## What this task involves:
Look through the records below and copy each line that includes the word "且看下回分解".

## Material supplied:

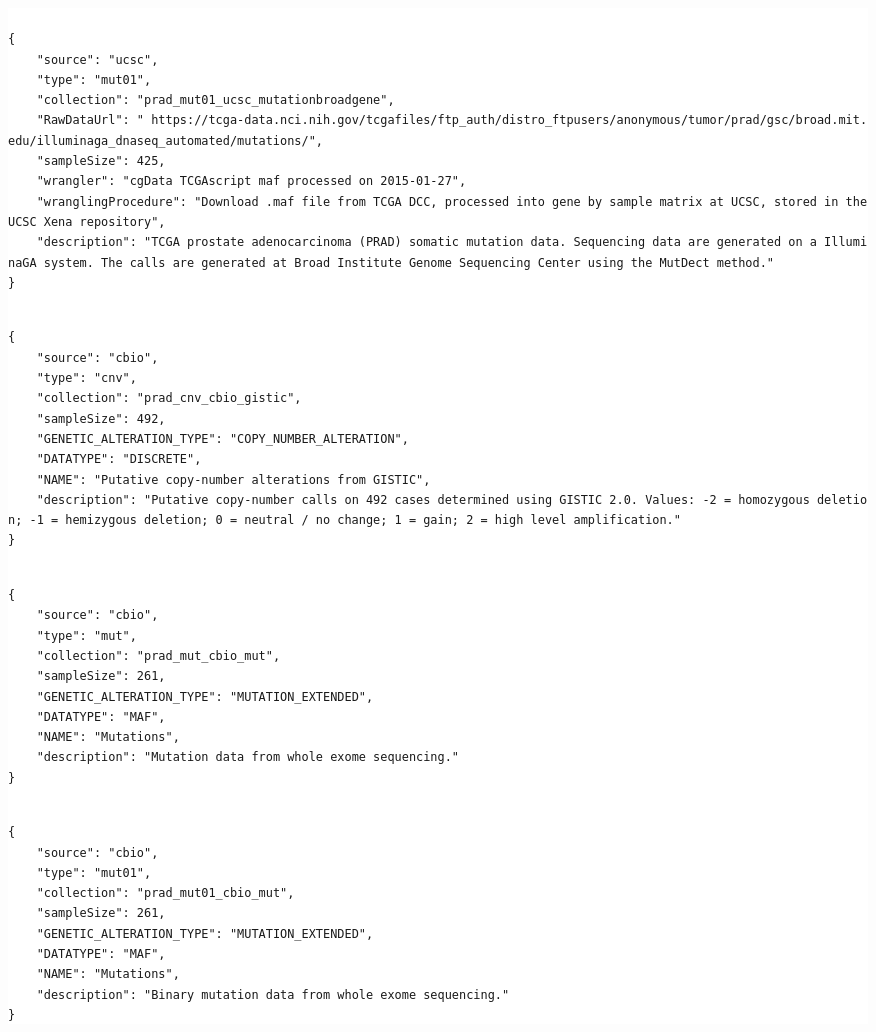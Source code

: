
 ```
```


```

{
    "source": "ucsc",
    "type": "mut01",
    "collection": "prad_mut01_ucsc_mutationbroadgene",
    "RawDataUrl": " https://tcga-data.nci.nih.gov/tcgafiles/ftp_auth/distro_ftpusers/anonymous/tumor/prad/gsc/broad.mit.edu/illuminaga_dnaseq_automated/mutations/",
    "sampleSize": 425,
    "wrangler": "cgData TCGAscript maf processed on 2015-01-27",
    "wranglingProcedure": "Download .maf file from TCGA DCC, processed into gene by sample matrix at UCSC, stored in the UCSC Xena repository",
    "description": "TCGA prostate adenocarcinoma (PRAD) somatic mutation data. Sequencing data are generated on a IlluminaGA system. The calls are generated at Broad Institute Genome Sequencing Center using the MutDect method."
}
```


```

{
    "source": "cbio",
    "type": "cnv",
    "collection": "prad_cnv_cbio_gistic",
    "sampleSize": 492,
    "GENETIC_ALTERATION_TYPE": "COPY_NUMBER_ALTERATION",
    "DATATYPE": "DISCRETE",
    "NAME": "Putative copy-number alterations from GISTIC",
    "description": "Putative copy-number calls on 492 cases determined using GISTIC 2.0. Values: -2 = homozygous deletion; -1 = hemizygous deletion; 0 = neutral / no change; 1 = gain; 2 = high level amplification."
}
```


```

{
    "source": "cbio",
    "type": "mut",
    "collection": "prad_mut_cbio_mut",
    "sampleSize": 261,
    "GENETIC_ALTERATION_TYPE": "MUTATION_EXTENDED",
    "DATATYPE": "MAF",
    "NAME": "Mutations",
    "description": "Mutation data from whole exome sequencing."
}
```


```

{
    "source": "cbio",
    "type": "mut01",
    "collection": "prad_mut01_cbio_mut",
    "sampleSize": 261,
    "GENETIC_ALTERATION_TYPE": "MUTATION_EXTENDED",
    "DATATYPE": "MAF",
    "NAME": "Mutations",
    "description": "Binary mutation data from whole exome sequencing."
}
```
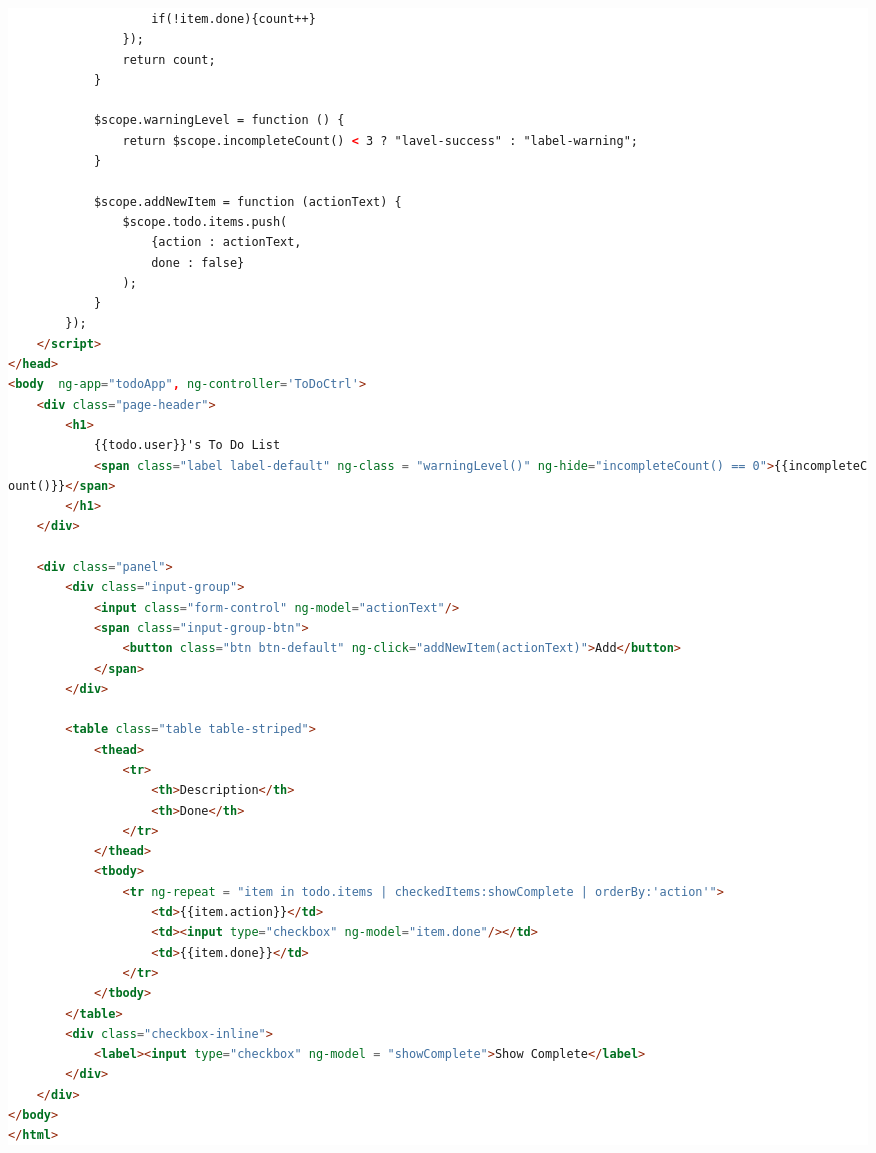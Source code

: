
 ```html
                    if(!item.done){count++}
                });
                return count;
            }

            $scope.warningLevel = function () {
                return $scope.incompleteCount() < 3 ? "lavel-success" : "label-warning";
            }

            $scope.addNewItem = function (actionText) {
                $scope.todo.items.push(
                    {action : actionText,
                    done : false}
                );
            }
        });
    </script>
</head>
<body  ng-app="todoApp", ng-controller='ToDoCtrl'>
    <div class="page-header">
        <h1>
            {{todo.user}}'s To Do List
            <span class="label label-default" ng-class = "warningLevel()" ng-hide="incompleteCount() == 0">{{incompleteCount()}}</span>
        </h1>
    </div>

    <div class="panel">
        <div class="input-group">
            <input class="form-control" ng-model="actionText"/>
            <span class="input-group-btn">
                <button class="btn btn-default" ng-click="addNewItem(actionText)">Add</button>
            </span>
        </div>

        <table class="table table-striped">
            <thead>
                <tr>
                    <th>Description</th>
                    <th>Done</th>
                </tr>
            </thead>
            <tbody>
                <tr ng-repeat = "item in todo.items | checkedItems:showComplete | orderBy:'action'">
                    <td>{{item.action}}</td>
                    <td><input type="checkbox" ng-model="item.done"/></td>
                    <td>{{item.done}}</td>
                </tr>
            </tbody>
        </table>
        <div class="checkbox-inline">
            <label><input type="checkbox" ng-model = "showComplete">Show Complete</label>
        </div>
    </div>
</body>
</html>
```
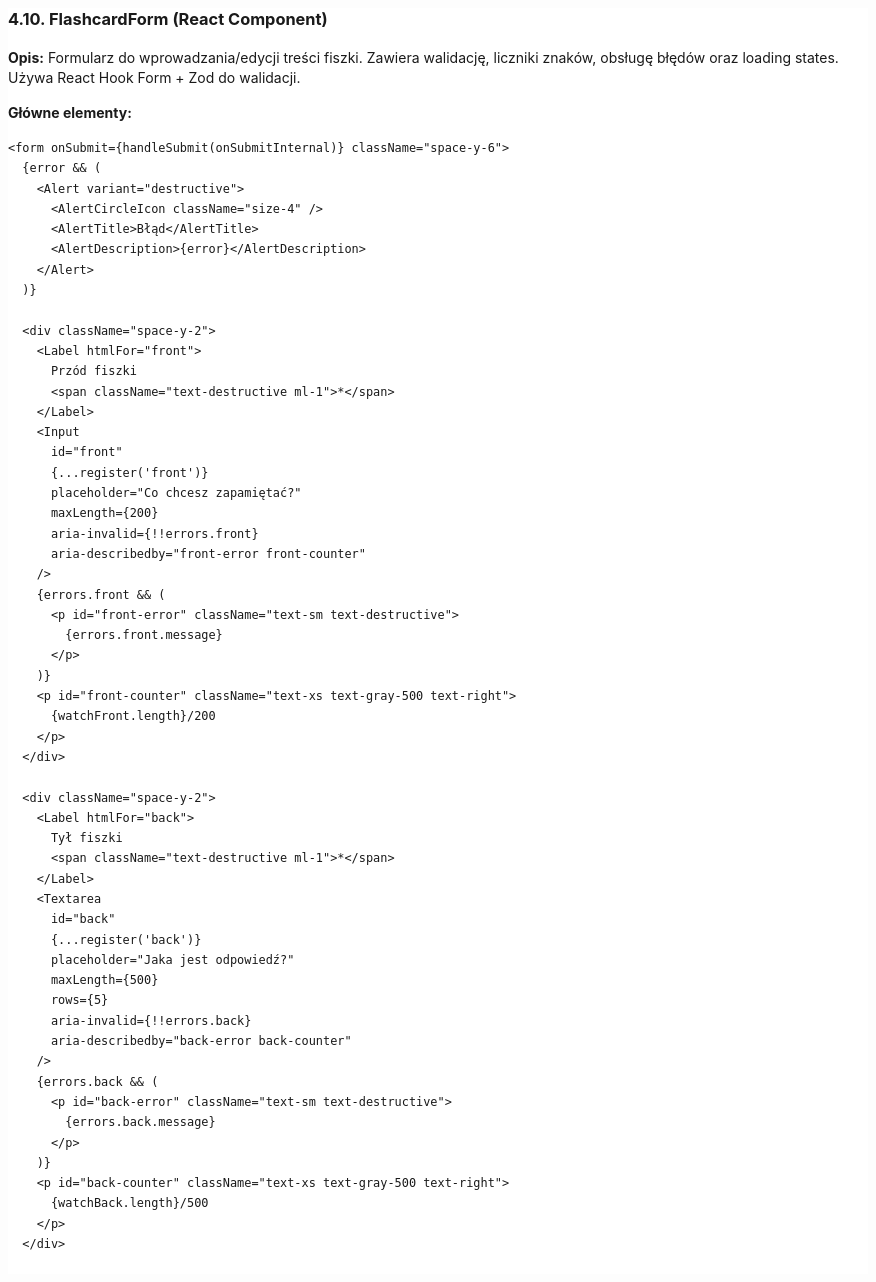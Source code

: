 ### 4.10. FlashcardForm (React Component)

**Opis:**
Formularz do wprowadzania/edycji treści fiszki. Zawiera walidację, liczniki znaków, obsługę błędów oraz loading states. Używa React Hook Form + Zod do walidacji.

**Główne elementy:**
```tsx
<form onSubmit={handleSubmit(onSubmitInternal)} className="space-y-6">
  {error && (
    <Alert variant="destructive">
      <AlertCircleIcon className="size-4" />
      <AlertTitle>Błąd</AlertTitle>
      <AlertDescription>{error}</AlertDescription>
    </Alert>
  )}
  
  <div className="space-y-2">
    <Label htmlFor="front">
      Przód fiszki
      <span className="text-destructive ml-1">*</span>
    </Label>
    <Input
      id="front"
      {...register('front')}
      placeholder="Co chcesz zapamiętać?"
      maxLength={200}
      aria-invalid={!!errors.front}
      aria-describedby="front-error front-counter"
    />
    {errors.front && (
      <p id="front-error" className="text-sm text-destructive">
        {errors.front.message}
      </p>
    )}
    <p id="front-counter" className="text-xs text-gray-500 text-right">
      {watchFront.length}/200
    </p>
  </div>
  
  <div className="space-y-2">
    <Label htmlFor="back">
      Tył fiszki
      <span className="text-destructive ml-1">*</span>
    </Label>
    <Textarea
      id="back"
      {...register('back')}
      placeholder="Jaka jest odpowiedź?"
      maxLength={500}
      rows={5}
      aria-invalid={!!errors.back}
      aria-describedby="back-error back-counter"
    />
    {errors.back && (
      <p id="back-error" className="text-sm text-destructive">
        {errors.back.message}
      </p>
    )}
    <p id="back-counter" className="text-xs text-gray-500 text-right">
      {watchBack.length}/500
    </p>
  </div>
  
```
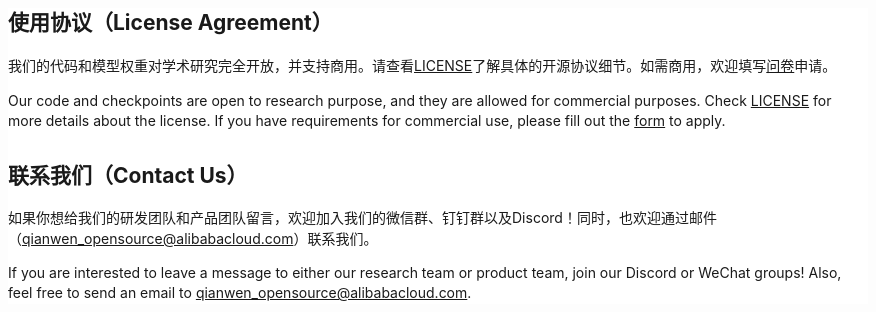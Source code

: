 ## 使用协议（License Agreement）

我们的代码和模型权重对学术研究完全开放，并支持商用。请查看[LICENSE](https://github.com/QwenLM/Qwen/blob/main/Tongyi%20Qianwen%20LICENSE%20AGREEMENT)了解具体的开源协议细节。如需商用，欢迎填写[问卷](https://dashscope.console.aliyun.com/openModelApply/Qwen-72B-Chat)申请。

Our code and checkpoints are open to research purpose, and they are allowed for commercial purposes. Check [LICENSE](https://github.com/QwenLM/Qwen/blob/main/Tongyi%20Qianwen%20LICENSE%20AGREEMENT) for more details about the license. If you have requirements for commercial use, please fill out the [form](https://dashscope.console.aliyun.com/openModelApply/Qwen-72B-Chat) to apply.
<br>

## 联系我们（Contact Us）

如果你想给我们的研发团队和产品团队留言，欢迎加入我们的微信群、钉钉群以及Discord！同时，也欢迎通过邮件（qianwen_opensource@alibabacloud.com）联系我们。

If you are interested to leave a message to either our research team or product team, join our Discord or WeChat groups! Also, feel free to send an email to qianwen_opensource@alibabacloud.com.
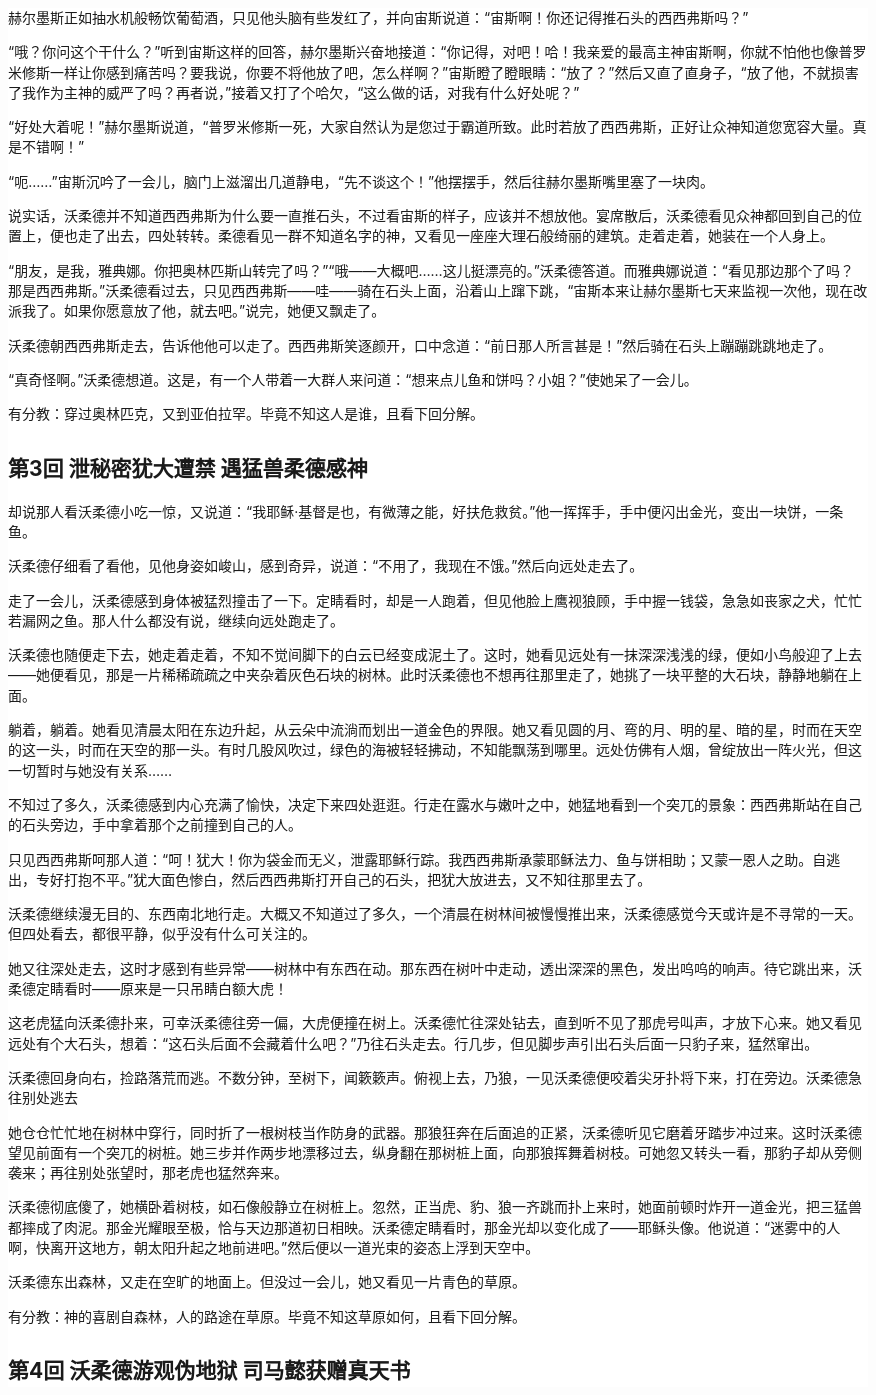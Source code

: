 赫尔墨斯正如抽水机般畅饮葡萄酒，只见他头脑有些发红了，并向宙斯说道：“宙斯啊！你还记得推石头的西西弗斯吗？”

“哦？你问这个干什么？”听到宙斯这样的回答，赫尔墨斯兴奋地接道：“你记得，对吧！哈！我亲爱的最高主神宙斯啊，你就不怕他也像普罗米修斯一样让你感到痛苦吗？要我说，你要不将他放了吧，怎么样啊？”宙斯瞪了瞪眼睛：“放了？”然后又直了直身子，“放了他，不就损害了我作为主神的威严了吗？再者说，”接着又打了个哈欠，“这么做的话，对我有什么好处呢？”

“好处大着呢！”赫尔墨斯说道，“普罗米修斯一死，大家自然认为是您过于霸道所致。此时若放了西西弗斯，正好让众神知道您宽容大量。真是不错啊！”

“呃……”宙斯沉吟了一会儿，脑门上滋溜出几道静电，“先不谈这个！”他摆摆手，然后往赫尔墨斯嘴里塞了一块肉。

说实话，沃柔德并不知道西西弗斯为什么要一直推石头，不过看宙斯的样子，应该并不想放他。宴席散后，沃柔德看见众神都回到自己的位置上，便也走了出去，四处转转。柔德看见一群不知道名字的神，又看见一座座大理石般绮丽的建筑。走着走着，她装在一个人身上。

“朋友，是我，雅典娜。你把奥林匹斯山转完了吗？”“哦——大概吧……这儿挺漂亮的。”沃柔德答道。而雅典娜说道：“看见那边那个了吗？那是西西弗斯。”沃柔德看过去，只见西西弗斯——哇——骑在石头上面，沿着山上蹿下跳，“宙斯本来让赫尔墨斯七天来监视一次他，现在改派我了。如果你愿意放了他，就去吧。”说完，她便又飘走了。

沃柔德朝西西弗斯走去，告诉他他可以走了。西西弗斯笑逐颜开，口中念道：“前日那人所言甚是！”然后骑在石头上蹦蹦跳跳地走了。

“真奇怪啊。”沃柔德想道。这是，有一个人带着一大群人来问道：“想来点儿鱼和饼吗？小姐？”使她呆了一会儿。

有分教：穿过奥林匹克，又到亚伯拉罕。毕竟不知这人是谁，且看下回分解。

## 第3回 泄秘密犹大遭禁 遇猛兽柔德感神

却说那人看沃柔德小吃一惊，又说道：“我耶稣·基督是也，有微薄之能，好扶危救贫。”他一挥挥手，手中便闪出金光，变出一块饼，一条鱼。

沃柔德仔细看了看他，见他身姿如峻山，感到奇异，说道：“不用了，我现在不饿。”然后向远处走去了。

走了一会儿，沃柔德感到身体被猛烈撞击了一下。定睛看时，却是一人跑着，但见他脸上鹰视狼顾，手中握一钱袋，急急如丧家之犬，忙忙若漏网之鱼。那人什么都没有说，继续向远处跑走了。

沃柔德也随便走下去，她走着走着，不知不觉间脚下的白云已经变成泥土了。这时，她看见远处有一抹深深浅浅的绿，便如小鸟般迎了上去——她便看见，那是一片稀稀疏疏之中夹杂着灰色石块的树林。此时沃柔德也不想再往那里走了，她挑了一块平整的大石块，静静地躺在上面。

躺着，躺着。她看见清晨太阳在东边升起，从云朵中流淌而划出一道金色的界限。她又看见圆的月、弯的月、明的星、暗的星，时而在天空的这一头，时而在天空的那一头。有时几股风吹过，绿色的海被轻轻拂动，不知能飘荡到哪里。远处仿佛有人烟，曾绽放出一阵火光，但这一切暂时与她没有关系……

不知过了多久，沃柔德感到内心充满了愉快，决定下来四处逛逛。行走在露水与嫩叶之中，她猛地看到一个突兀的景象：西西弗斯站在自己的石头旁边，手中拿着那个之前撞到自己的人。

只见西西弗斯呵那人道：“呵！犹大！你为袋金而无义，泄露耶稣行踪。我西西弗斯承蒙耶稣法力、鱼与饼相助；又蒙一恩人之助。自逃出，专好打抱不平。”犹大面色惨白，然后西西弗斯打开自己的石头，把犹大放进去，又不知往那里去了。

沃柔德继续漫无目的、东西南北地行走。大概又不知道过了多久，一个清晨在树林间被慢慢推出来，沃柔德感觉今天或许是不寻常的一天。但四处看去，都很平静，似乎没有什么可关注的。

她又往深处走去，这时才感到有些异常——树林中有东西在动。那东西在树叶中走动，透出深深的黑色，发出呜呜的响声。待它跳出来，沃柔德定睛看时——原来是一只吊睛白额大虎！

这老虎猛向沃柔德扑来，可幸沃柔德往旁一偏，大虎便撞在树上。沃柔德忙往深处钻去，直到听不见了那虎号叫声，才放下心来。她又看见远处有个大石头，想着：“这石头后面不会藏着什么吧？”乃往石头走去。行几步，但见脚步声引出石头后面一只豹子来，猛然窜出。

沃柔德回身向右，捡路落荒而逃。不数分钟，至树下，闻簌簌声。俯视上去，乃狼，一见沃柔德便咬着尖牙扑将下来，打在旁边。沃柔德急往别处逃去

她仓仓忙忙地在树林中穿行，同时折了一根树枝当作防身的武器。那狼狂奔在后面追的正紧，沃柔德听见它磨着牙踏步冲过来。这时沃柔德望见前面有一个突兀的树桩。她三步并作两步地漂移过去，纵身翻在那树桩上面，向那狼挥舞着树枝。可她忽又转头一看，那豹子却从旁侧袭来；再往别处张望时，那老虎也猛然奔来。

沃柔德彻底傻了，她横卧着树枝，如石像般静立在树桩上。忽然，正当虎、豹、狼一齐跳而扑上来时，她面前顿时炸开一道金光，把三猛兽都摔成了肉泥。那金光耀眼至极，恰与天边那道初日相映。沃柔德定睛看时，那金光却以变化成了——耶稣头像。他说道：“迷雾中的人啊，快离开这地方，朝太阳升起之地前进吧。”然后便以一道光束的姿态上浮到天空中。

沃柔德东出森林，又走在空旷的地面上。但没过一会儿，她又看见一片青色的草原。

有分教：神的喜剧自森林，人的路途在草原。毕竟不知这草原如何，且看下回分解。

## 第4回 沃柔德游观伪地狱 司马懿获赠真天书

## Answer space:
有分教：穿过奥林匹克，又到亚伯拉罕。毕竟不知这人是谁，且看下回分解。
有分教：神的喜剧自森林，人的路途在草原。毕竟不知这草原如何，且看下回分解。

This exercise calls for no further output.